前提となるのが特定違法行為(SUA)です。§1956(c)(7)はSUAの一覧を列挙しており、詐欺、薬物密売、およびその他多数の根拠犯罪が含まれます。SUAが存在しない場合、取引がどれほど疑わしく見えても、§1956に基づくマネーロンダリングは成立しません。したがって、法的定義は前提犯罪の存在を条件としています。コンプライアンス上のスクリーニングで送金を「リスクあり」とフラグ付けすることは、その送金が洗浄された収益であるという法的判断とは異なります。実務上のプロセスについてわかりやすく解説した概要は、マネーロンダリングの意味をご覧ください。

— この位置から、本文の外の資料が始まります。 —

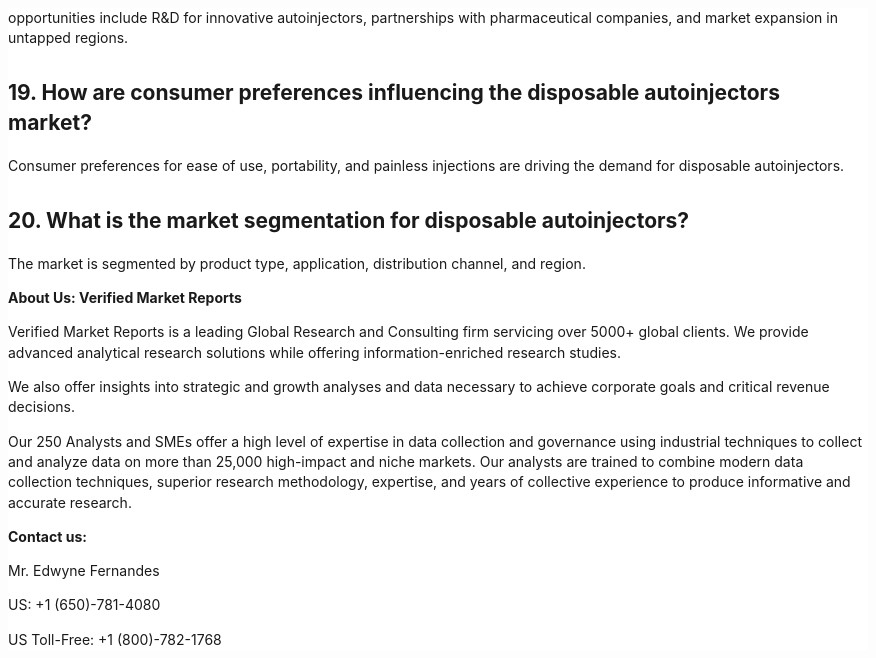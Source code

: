 opportunities include R&D for innovative autoinjectors, partnerships with pharmaceutical companies, and market expansion in untapped regions.</p><h2>19. How are consumer preferences influencing the disposable autoinjectors market?</h2><p>Consumer preferences for ease of use, portability, and painless injections are driving the demand for disposable autoinjectors.</p><h2>20. What is the market segmentation for disposable autoinjectors?</h2><p>The market is segmented by product type, application, distribution channel, and region.</p></body></html></h3><p id="" class=""><strong>About Us: Verified Market Reports</strong></p><p id="" class="">Verified Market Reports is a leading Global Research and Consulting firm servicing over 5000+ global clients. We provide advanced analytical research solutions while offering information-enriched research studies.</p><p id="" class="">We also offer insights into strategic and growth analyses and data necessary to achieve corporate goals and critical revenue decisions.</p><p id="" class="">Our 250 Analysts and SMEs offer a high level of expertise in data collection and governance using industrial techniques to collect and analyze data on more than 25,000 high-impact and niche markets. Our analysts are trained to combine modern data collection techniques, superior research methodology, expertise, and years of collective experience to produce informative and accurate research.</p><p id="" class=""><strong>Contact us:</strong></p><p id="" class="">Mr. Edwyne Fernandes</p><p id="" class="">US: +1 (650)-781-4080</p><p id="" class="">US Toll-Free: +1 (800)-782-1768</p>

最高裁判所はCuellar v. United States(2008年)において、隠蔽の解釈を限定し、隠蔽は単に輸送の結果ではなく、輸送の目的でなければならないと判示しました。同法令が問題にするのは、4つの要素を証明できるかどうかであり、資金が3つの定型的な段階を経たかどうかではありません。連邦検察の解釈については、DOJ刑事リソースマニュアル §2101 マネーロンダリング概要をご参照ください。
マネーロンダリング犯罪の3つの類型
§1956は3つのサブセクションに分かれており、いずれも認識ある行為と意図という共通の核を持ちますが、取引が行われる場所と意図の構成において異なります。各サブセクションは独立した犯罪であり、検察官はしばしば選択的に複数の訴因を追加します。

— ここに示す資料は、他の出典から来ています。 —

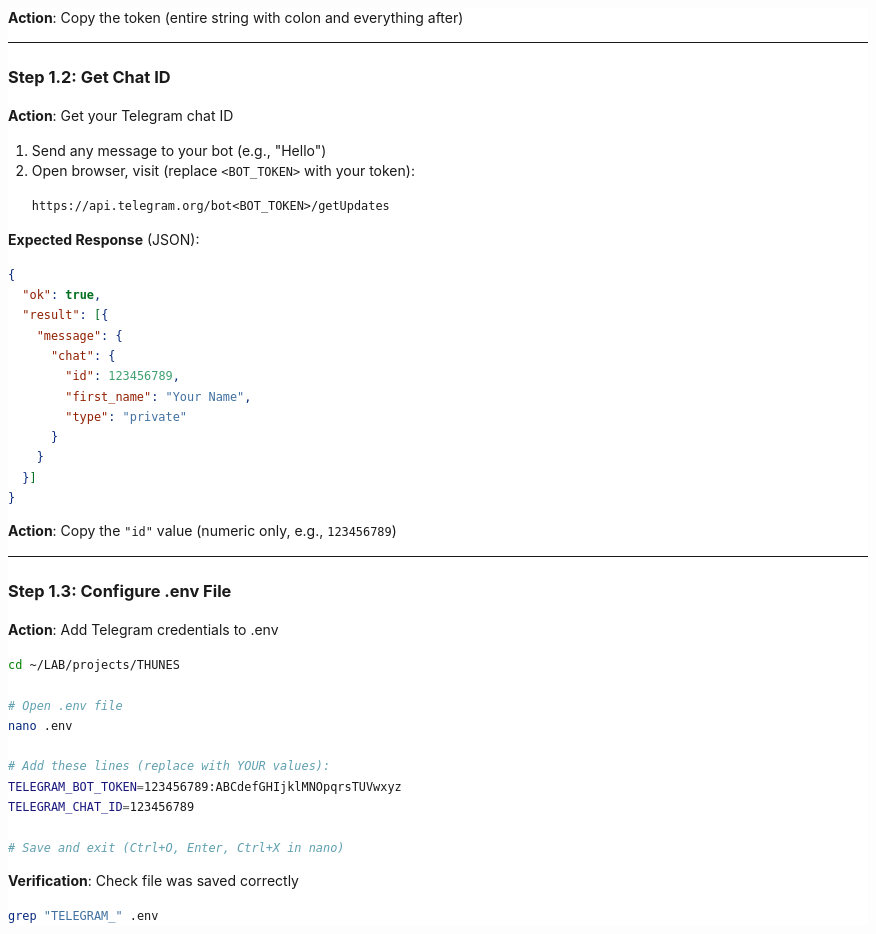 **Action**: Copy the token (entire string with colon and everything after)

---

### Step 1.2: Get Chat ID

**Action**: Get your Telegram chat ID

1. Send any message to your bot (e.g., "Hello")
2. Open browser, visit (replace `<BOT_TOKEN>` with your token):
   ```
   https://api.telegram.org/bot<BOT_TOKEN>/getUpdates
   ```

**Expected Response** (JSON):
```json
{
  "ok": true,
  "result": [{
    "message": {
      "chat": {
        "id": 123456789,
        "first_name": "Your Name",
        "type": "private"
      }
    }
  }]
}
```

**Action**: Copy the `"id"` value (numeric only, e.g., `123456789`)

---

### Step 1.3: Configure .env File

**Action**: Add Telegram credentials to .env

```bash
cd ~/LAB/projects/THUNES

# Open .env file
nano .env

# Add these lines (replace with YOUR values):
TELEGRAM_BOT_TOKEN=123456789:ABCdefGHIjklMNOpqrsTUVwxyz
TELEGRAM_CHAT_ID=123456789

# Save and exit (Ctrl+O, Enter, Ctrl+X in nano)
```

**Verification**: Check file was saved correctly
```bash
grep "TELEGRAM_" .env
```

| サブセクション | 適用範囲 | 要素の概要 | 典型的なシナリオ |
|---|---|---|---|
| §1956(a)(1) | 国内マネーロンダリング | SUA収益を含む米国内の金融取引を認識しながら実行すること、隠蔽・促進・回避の意図あり | 通貨取引報告の閾値を下回るよう現金預金を構造化すること |
| §1956(a)(2) | 国際マネーロンダリング | SUAを促進するか、またはSUA収益を隠蔽するために、資金を米国の国境を越えて認識しながら輸送・移転・送金すること | 出所の管轄を隠すために詐欺収益を国境越えの電信送金で移動させること |
| §1956(a)(3) | おとり捜査によるマネーロンダリング | 法執行機関と共同で設計された取引で、行為者がSUAを促進するか、その性質を隠蔽する意図を持つ場合 | 対象者の意図がメンズレアを満たす、政府が管理する捜査活動 |

3つすべてに共通する点があります。精神状態、すなわちメンズレアは、認識ある行為に加え、特定の意図が必要です。単なる資金の移動では不十分です。検察は、行為者が財産がSUAに由来することを知っており、列挙された意図のいずれかをもって行動したことを証明しなければなりません。この意図の要件こそが、§1956の訴因を、以下のFAQで説明する§1957の訴因と区別するものです。連邦執行の観点は同じ法定上の範囲を踏まえており、FinCENが公表している定義もこれを確認しています。
オンチェーン取引が§1956を引き起こす仕組み
暗号資産の送金における法的問題は、それが§1956上の「金融取引」に該当するかどうかです。定義は広範です。暗号資産の送金は、SUA収益を伴い、行為者が列挙された意図をもって行動した場合にこれを満たす可能性があります。SUA収益を移動させながら出所を隠蔽する国内のオンチェーン送金は、§1956(a)(1)を引き起こす可能性があります。資金の出所を不明確にするクロスチェーンまたは国境越えの送金は、§1956(a)(2)を引き起こす可能性があります。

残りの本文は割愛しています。